____ RECORDS FOR THE EXERCISE
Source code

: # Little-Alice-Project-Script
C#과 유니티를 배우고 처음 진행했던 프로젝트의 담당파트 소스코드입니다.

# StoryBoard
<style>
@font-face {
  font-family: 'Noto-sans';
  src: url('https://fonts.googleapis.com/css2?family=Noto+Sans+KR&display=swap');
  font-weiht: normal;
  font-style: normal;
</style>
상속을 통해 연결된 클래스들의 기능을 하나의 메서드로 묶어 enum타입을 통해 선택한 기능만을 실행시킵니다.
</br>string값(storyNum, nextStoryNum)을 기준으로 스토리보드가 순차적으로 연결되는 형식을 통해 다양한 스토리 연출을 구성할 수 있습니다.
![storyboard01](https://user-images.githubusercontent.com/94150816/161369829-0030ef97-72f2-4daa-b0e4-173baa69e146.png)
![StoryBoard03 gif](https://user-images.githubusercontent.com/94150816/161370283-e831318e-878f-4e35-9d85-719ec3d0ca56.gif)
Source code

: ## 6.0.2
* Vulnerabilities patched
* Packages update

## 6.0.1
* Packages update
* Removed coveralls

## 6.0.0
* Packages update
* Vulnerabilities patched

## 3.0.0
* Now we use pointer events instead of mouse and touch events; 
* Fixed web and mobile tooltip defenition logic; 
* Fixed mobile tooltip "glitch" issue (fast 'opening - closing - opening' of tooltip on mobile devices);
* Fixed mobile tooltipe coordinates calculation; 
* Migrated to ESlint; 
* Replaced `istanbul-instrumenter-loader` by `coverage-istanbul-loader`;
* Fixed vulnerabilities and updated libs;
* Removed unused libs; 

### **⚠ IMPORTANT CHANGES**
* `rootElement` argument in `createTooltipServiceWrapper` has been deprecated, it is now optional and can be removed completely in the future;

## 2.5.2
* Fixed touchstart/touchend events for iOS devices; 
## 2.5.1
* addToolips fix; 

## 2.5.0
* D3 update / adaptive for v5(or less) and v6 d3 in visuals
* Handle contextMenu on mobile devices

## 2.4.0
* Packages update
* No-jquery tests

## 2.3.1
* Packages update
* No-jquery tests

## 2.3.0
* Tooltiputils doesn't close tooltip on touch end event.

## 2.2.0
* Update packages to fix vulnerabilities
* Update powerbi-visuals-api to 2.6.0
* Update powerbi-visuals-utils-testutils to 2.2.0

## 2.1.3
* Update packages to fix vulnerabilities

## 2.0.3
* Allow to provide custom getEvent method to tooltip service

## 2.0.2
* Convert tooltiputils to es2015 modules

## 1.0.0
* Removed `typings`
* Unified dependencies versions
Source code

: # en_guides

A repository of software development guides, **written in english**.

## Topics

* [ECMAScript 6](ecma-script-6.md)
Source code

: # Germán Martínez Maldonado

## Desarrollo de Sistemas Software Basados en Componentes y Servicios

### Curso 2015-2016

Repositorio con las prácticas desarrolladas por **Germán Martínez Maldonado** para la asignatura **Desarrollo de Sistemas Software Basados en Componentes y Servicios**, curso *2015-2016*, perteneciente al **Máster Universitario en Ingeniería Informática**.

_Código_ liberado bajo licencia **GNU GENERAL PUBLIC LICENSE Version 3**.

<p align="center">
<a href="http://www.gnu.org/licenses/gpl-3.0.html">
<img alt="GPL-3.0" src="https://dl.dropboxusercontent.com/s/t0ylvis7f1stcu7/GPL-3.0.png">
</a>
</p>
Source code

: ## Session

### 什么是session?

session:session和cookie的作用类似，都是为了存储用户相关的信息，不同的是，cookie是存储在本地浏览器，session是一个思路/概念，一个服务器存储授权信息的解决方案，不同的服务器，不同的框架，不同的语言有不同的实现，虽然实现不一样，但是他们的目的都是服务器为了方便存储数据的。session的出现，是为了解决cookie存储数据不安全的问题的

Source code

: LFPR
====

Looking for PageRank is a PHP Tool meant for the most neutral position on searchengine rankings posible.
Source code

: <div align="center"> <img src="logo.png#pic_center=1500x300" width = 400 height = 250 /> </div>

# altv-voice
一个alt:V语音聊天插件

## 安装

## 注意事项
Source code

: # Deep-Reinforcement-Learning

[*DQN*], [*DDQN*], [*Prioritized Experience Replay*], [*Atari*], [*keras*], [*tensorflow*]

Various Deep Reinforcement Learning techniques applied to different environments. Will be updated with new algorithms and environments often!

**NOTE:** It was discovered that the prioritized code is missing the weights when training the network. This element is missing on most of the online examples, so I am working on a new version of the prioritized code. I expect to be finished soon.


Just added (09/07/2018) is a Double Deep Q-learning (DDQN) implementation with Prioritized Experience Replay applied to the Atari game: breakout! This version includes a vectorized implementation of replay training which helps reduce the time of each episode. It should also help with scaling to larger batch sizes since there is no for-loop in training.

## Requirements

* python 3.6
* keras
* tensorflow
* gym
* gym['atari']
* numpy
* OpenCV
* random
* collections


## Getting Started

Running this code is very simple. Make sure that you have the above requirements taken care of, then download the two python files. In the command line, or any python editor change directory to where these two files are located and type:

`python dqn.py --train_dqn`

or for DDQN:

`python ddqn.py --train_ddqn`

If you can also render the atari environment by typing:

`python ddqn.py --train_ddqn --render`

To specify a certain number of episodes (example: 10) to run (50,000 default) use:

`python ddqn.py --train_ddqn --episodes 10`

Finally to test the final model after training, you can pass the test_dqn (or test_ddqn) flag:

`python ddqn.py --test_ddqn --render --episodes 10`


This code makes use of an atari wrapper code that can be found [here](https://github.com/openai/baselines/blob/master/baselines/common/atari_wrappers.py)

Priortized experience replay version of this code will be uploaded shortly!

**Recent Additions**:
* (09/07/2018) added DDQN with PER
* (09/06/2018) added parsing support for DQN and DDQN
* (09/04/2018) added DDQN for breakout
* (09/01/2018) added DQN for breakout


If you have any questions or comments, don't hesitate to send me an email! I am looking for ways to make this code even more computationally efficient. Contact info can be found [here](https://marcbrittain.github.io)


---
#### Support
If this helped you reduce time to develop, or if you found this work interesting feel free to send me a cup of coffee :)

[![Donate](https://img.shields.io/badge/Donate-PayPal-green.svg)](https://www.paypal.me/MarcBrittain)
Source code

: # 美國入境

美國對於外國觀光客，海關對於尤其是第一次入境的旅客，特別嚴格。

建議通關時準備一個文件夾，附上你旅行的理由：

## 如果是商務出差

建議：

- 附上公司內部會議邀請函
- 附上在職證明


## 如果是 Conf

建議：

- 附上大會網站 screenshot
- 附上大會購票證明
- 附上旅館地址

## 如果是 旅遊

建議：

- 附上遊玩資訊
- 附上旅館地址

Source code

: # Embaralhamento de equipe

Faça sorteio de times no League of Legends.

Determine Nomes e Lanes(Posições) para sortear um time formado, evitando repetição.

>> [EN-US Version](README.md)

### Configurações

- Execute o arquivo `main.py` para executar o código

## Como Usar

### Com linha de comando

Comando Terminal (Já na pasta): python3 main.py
________
- AIM OF THE EXERCISE
In the listing, find every line with the word "episodes" and state how many there are, nothing more.

- ANSWER BELOW
3